Seventeen homecare workers employed across the London Borough of Haringey – and backed by their union UNISON – are taking care company Sevacare and the council to court in a dispute involving illegal wages, over the widespread non-payment of the minimum wage.
The group – all but one of whom are women – are employed on controversial zero-hours contracts and care for elderly and disabled residents across the borough.
The women visit people in their own homes and in some cases provide 24-hour live-in care.
The UNISON case – the biggest the union has ever taken involving homecare workers – is against Sevacare, which until July was one of the companies commissioned by the north London council to deliver care.
The case against the two organisations – and a number of care companies who took over the contract abandoned by Sevacare – is chiefly over the failure to pay staff a legal wage, as time spent travelling between people’s houses was unpaid.
This can mean, says UNISON, that on a typical day the women might be working away from home for as many as 14 hours, but could receive payment for only half of them.
UNISON is stepping up its efforts to recruit care workers so we can help them stand up to their law-breaking employers and put a stop to these despicable practices
This can leave them earning as little as £3.85 an hour. (The national living wage – the legal minimum for workers aged 25 and over – is currently £7.20 an hour.)

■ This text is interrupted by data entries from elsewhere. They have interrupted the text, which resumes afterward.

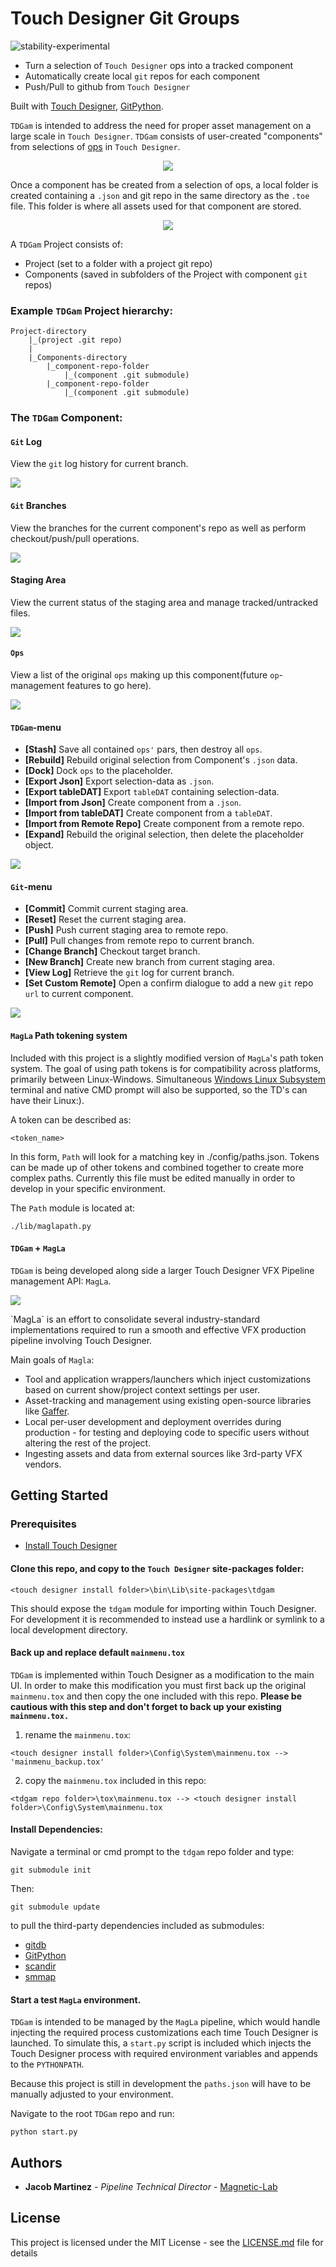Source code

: # Touch Designer Git Groups
![stability-experimental](https://img.shields.io/badge/stability-experimental-orange.svg)

- Turn a selection of `Touch Designer` ops into a tracked component
- Automatically create local `git` repos for each component
- Push/Pull to github from `Touch Designer`

Built with [Touch Designer](https://www.derivative.ca/), [GitPython](https://github.com/gitpython-developers/GitPython).


`TDGam` is intended to address the need for proper asset management on a large scale in `Touch Designer`. `TDGam` consists of user-created "components" from selections of [ops](https://docs.derivative.ca/OP_Class) in `Touch Designer`.

<p align="center">
  <img src="media/component.gif">
</p>

Once a component has be created from a selection of ops, a local folder is created containing a `.json` and git repo in the same directory as the `.toe` file. This folder is where all assets used for that component are stored.

<p align="center">
  <img src="media/stash_json.gif">
</p>

A `TDGam` Project consists of:

- Project (set to a folder with a project git repo)
- Components (saved in subfolders of the Project with component `git` repos)

### Example `TDGam` Project hierarchy:

    Project-directory
        |_(project .git repo)
        |
        |_Components-directory
            |_component-repo-folder
                |_(component .git submodule)
            |_component-repo-folder
                |_(component .git submodule)

### The `TDGam` Component:

#### `Git` Log
View the `git` log history for current branch.

<img src="media/git_log.png">

#### `Git` Branches
View the branches for the current component's repo as well as perform checkout/push/pull operations.

<img src="media/git_branches.png">

#### Staging Area
View the current status of the staging area and manage tracked/untracked files.

<img src="media/staging_area.png">

#### `Ops`
View a list of the original `ops` making up this component(future `op`-management features to go here).

<img src="media/ops.png">


#### `TDGam`-menu
- **[Stash]** Save all contained `ops'` pars, then destroy all `ops`.
- **[Rebuild]** Rebuild original selection from Component's `.json` data.
- **[Dock]** Dock `ops` to the placeholder.
- **[Export Json]** Export selection-data as `.json`.
- **[Export tableDAT]** Export `tableDAT` containing selection-data.
- **[Import from Json]** Create component from a `.json`.
- **[Import from tableDAT]** Create component from a `tableDAT`.
- **[Import from Remote Repo]** Create component from a remote repo.
- **[Expand]** Rebuild the original selection, then delete the placeholder object.

<img src="media/tdgam_menu.png">


#### `Git`-menu
- **[Commit]** Commit current staging area.
- **[Reset]** Reset the current staging area.
- **[Push]** Push current staging area to remote repo.
- **[Pull]** Pull changes from remote repo to current branch.
- **[Change Branch]** Checkout target branch.
- **[New Branch]** Create new branch from current staging area.
- **[View Log]** Retrieve the `git` log for current branch.
- **[Set Custom Remote]** Open a confirm dialogue to add a new `git` repo `url` to current component.

<img src="media/git_menu.png">


#### `MagLa` Path tokening system
Included with this project is a slightly modified version of `MagLa`'s path token system. The goal of using path tokens is for compatibility across platforms, primarily between Linux-Windows. Simultaneous [Windows Linux Subsystem](https://docs.microsoft.com/en-us/windows/wsl/faq) terminal and native CMD prompt will also be supported, so the TD's can have their Linux:).

A token can be described as:
```
<token_name>
```
In this form, `Path` will look for a matching key in ./config/paths.json. Tokens can be made up of other tokens and combined together to create more complex paths. Currently this file must be edited manually in order to develop in your specific environment.

The `Path` module is located at:
```
./lib/maglapath.py
```

#### `TDGam` + `MagLa`
`TDGam` is being developed along side a larger Touch Designer VFX Pipeline management API: `MagLa`.

<p>
<img src="media/magla.png">
</p>
`MagLa` is an effort to consolidate several industry-standard implementations required to run a smooth and effective VFX production pipeline involving Touch Designer.

Main goals of `Magla`:
- Tool and application wrappers/launchers which inject customizations based on current show/project context settings per user.
- Asset-tracking and management using existing open-source libraries like [Gaffer](https://github.com/GafferHQ/gaffer).
- Local per-user development and deployment overrides during production - for testing and deploying code to specific users without altering the rest of the project.
- Ingesting assets and data from external sources like 3rd-party VFX vendors.

## Getting Started

### Prerequisites

* [Install Touch Designer](https://www.derivative.ca/099/Downloads/)

#### Clone this repo, and copy to the `Touch Designer` site-packages folder:
```
<touch designer install folder>\bin\Lib\site-packages\tdgam
```
This should expose the `tdgam` module for importing within Touch Designer. For development it is recommended to instead use a hardlink or symlink to a local development directory.

#### Back up and replace default `mainmenu.tox`
`TDGam` is implemented within Touch Designer as a modification to the main UI. In order to make this modification you must first back up the original `mainmenu.tox` and then copy the one included with this repo. **Please be cautious with this step and don't forget to back up your existing `mainmenu.tox.`**

1. rename the `mainmenu.tox`:
```
<touch designer install folder>\Config\System\mainmenu.tox --> 'mainmenu_backup.tox'
```

2. copy the `mainmenu.tox` included in this repo:
```
<tdgam repo folder>\tox\mainmenu.tox --> <touch designer install folder>\Config\System\mainmenu.tox
```

#### Install Dependencies:
Navigate a terminal or cmd prompt to the `tdgam` repo folder and type:
```
git submodule init
```
Then:
```
git submodule update
```
to pull the third-party dependencies included as submodules:
- [gitdb](https://github.com/gitpython-developers/gitdb)
- [GitPython](https://github.com/gitpython-developers/GitPython)
- [scandir](https://github.com/benhoyt/scandir)
- [smmap](https://github.com/gitpython-developers/smmap)

#### Start a test `MagLa` environment.
`TDGam` is intended to be managed by the `MagLa` pipeline, which would handle injecting the required process customizations each time Touch Designer is launched. To simulate this, a `start.py` script is included which injects the Touch Designer process with required environment variables and appends to the `PYTHONPATH`.

Because this project is still in development the `paths.json` will have to be manually adjusted to your environment.

Navigate to the root `TDGam` repo and run:
```
python start.py
```

## Authors

* **Jacob Martinez** - *Pipeline Technical Director* - [Magnetic-Lab](https://www.magnetic-lab.com/)

## License

This project is licensed under the MIT License - see the [LICENSE.md](LICENSE.md) file for details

Care workers who provide live-in care can earn even less, claims UNISON.
This work means regularly spending an entire week – 168 consecutive hours – living in someone else’s home so they give around-the-clock care.
For this the workers can get as little as £3.27 an hour – well under half the legal minimum, and this hourly rate is printed on their payslips.
The workers’ zero-hours status means most have previously been too scared to complain about their treatment, conscious that if they did, they were likely to have their hours reduced or be given no work at all, says UNISON.
One of the women involved in the UNISON case compared her live-in weeks to being in prison because, during this time, she is not allowed to leave the house of the person for whom she cares.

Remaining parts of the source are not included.